Ending years of uncertainty about California trade secrets law, the California Court of Appeal, on September 12, 2002, issued a decision that clearly rejects the doctrine of inevitable disclosure as "contrary to California law and public policy," and strongly suggests that California employers protect their trade secrets with "enforceable" noncompetition agreements.
The inevitable disclosure doctrine permits a trade secret owner to prevent a former employee from working for a competitor, despite the owner's failure to prove that the employee has taken or threatens to use trade secrets. The doctrine has been adopted in many states, but until now, California courts had not addressed it.1
In Schlage Lock Company v. Whyte (02 C.D.O.S. 9466), the Court of Appeal has held unambiguously, "we reject the inevitable disclosure doctrine. We hold this doctrine as contrary to California law and public policy because it creates an after-the-fact covenant not to compete, restricting employee mobility." The case presents not only a long anticipated statement of California law regarding the doctrine of inevitable disclosure, but also an enlightening analysis of California's trade secret law.
Schlage is a classic trade secrets controversy. Mr. Whyte was vice-president of sales for Schlage, who had signed a confidentiality agreement. He was responsible for selling to national accounts including "big box" retailers like Home Depot. Schlage's "fierce competitor" is Kwikset. Kwikset also sold to Home Depot, and when its president learned of Mr. Whyte's skill in dealing with that customer, he offered him a job. In June 2000, Whyte accepted the position as vice-president for national accounts of Kwikset, but continued to work at Schlage for two weeks and did not notify Schlage of his intended departure. During that two week period he continued to attend confidential meetings with Home Depot.

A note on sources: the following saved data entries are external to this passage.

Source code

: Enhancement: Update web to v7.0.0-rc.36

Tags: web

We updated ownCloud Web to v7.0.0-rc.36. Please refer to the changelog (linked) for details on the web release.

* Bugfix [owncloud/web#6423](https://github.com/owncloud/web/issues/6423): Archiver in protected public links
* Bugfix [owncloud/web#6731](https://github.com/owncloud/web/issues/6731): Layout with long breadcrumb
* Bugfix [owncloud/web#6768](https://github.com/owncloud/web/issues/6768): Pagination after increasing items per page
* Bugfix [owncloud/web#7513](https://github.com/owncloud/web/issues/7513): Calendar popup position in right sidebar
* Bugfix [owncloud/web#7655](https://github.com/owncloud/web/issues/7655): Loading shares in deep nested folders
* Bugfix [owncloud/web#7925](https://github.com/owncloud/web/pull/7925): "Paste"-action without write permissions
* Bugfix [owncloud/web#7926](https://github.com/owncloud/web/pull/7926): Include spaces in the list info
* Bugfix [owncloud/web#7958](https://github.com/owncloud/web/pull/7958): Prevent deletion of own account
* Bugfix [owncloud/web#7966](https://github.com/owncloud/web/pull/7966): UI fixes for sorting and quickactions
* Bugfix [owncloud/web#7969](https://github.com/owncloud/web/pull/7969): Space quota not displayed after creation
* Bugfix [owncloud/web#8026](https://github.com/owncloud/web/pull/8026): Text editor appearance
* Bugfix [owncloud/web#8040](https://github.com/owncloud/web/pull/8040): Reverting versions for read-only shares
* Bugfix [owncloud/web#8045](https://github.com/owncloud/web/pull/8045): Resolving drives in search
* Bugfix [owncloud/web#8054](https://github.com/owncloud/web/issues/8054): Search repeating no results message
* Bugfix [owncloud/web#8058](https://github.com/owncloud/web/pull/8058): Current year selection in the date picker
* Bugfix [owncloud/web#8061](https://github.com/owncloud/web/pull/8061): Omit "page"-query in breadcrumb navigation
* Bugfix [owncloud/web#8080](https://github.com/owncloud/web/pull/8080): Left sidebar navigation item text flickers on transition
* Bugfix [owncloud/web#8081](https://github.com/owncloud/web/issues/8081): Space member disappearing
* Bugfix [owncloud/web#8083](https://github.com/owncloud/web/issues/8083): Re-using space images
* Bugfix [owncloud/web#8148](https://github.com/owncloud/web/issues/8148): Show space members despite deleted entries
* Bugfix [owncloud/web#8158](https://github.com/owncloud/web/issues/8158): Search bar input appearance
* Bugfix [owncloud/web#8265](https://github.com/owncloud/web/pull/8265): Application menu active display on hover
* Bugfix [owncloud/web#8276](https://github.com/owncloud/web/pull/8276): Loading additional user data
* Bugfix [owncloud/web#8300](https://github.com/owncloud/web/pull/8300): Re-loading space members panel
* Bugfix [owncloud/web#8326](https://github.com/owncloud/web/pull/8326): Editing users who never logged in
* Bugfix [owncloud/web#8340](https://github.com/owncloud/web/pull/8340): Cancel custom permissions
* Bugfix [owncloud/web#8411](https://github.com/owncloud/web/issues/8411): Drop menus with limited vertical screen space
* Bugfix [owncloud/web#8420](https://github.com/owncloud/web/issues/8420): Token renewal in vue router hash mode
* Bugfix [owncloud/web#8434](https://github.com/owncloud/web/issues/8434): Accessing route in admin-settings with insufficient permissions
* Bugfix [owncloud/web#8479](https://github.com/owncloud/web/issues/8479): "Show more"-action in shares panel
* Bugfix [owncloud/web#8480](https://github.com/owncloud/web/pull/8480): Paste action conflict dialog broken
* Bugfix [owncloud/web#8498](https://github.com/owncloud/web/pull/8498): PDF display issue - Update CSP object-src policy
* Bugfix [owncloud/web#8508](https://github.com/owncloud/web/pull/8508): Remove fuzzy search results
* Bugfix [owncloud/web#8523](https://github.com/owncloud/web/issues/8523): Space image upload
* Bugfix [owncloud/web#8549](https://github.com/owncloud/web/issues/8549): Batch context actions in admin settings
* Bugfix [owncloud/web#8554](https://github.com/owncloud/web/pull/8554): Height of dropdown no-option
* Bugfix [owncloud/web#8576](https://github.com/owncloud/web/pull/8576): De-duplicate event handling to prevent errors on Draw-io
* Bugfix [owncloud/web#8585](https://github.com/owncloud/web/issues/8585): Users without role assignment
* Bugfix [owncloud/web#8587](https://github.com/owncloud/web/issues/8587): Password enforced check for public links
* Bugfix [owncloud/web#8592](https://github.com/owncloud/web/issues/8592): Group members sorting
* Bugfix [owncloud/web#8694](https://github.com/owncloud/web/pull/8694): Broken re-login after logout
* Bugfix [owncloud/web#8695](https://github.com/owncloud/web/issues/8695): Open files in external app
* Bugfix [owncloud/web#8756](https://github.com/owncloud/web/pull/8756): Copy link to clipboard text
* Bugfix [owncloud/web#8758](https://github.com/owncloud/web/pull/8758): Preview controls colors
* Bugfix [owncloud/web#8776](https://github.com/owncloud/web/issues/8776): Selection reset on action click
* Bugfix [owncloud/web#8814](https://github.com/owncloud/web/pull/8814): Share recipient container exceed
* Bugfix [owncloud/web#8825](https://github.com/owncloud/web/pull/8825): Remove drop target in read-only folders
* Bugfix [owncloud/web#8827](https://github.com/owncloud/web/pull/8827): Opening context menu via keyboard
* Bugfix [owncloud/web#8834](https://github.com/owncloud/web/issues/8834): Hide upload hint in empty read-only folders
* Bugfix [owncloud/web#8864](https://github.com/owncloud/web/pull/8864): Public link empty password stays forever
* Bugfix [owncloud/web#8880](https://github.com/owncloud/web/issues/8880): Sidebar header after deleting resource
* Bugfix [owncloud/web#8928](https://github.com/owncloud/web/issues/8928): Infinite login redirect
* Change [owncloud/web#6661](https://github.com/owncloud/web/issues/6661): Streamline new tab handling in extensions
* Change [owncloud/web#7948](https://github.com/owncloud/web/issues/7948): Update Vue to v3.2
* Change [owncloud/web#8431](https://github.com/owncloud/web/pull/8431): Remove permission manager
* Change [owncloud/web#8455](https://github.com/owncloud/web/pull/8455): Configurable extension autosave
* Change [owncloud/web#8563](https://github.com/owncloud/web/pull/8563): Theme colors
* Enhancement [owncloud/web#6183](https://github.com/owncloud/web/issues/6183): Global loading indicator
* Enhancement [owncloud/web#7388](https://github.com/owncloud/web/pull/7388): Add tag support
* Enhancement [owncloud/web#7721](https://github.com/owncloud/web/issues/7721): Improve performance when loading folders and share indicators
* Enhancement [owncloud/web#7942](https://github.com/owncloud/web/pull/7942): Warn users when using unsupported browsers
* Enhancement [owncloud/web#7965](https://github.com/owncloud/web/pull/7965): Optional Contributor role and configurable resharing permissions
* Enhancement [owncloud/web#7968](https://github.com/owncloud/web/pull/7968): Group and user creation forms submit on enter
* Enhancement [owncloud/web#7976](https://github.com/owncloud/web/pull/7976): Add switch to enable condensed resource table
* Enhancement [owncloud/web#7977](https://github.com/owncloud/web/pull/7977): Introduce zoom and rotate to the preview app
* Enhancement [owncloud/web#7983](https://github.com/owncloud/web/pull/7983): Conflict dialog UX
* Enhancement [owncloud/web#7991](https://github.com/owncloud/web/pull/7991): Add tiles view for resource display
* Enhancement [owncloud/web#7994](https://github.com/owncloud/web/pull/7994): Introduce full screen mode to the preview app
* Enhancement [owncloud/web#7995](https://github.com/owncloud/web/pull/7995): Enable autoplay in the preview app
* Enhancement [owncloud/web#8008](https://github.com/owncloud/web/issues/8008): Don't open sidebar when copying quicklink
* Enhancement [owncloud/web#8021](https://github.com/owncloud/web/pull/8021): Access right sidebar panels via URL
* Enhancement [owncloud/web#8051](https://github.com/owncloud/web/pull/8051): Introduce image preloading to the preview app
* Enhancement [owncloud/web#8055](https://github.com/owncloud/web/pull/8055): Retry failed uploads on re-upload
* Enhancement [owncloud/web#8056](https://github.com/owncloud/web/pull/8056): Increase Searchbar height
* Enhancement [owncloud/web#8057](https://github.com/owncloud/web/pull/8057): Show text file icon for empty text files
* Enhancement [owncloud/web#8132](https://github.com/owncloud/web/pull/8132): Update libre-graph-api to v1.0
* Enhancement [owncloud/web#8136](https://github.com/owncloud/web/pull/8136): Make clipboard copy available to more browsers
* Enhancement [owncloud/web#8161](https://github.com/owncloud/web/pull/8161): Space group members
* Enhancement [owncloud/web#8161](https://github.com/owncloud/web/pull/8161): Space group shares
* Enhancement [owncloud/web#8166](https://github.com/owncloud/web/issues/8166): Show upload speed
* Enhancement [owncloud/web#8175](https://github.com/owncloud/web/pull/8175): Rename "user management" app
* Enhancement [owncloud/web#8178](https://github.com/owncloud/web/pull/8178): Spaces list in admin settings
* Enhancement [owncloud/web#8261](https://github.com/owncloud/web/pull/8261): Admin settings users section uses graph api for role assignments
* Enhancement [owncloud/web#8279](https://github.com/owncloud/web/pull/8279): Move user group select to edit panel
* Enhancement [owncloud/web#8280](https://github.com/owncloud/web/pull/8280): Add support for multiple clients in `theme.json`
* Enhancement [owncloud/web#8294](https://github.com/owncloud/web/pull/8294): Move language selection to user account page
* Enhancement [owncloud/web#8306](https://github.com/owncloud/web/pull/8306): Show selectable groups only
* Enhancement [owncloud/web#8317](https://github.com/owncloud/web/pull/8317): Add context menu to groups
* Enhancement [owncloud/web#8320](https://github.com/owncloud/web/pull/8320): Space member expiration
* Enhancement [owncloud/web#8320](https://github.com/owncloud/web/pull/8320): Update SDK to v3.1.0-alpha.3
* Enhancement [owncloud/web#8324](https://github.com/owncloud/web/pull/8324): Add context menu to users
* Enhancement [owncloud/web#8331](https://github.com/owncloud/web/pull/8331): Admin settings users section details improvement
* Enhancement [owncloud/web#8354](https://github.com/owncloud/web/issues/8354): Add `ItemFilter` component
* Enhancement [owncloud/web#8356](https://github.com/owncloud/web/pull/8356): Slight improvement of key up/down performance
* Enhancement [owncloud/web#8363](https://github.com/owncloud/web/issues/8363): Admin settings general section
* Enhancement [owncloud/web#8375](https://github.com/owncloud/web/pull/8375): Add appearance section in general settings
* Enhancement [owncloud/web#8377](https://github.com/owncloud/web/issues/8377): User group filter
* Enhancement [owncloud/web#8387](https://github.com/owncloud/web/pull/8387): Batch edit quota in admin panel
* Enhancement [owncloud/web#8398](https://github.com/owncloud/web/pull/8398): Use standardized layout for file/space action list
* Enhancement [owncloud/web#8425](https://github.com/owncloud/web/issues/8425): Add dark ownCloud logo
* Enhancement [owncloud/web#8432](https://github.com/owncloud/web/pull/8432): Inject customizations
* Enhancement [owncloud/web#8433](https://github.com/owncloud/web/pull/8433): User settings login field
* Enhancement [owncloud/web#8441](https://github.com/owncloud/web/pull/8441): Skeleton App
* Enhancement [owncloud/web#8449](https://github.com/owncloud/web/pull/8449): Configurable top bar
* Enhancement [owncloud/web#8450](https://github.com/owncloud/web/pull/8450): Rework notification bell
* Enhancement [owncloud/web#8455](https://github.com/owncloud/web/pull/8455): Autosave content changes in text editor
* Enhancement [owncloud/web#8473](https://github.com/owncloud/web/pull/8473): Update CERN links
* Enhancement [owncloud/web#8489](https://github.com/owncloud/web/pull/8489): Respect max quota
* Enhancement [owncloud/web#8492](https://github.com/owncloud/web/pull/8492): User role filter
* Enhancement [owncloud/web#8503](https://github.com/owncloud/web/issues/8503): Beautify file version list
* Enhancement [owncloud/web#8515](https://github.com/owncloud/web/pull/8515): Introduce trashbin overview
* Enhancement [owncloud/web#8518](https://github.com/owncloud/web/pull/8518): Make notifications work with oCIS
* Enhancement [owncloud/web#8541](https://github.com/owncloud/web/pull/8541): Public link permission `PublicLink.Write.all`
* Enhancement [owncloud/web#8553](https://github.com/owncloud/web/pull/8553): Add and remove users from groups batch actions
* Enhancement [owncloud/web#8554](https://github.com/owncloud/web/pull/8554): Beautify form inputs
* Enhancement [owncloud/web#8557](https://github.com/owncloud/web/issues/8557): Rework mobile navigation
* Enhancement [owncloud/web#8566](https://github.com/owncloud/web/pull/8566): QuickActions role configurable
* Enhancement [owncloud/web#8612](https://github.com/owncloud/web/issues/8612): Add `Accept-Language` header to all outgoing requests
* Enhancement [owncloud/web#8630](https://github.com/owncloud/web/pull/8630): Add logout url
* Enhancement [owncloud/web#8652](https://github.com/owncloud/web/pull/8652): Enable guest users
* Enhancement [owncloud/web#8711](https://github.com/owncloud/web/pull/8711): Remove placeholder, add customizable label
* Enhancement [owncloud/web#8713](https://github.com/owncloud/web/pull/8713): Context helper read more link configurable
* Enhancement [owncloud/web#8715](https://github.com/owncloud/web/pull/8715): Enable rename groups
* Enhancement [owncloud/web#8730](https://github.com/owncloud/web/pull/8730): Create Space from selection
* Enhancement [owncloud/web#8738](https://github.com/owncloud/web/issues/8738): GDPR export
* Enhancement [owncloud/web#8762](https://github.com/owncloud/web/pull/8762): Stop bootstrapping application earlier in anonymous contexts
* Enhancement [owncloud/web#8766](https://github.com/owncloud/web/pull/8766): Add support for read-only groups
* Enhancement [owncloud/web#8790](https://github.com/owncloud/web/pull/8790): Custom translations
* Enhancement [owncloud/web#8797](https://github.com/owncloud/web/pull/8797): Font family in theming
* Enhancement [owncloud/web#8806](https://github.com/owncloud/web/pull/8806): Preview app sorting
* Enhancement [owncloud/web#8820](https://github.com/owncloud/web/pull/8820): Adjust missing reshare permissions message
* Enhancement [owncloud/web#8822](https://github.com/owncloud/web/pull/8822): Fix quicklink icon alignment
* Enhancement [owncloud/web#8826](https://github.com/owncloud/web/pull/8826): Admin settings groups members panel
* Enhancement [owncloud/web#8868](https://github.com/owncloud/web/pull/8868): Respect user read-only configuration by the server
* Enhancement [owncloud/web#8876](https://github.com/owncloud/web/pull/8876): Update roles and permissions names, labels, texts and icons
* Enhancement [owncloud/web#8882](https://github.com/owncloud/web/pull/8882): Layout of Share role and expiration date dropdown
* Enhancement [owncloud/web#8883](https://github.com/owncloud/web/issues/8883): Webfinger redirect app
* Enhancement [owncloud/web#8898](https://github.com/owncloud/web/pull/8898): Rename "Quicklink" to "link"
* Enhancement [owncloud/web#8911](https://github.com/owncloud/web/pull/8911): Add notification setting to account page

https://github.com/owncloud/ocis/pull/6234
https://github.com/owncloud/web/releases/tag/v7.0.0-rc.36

When Whyte did announce his departure, Schlage's president contends that he disavowed the confidentiality agreement, stole trade secret information and lied about returning company information. Whyte denied all of these allegations and contended that in the exit interview the president of Schlage vowed to destroy his career.
Whyte's duties at Kwikset were substantially similar to those at Schlage. His defection ignited what the court called a "firestorm of litigation." Schlage sued Whyte in Colorado but failed to win an injunction on an inevitable disclosure theory. Whyte filed a suit in California for interference with contract and declaratory relief. In the California action Schlage won a temporary restraining order restraining Whyte from using or disclosing 20 categories of trade secret information and ordering him to return any such information in his possession. Whyte did return a "kitchen-sized garbage bag" of shredded documents and another bag containing seven destroyed floppy discs and nine destroyed zip discs. After discovery and a hearing, the California Superior Court for Orange County denied Schlage's application for a preliminary injunction, stating that the information Schlage sought to protect was not trade secrets.
Schlage and its parent company Ingersoll-Rand appealed. In reviewing the lower court's decision, the Court of Appeal first addressed the question of whether or not the 20 categories of trade secrets identified by Schlage were defined with sufficient particularity to be trade secrets under California Civil Code Section 3426. These categories of mostly business information ranged from "information about Schlage's new products" through pricing, profit margins, costs, pricing concessions, promotional discounts, advertising allowances, volume rebates, market research data and strategy, one-, three-, and five-year strategic plan documents, finishing processes, and material process technologies, as well as personnel information.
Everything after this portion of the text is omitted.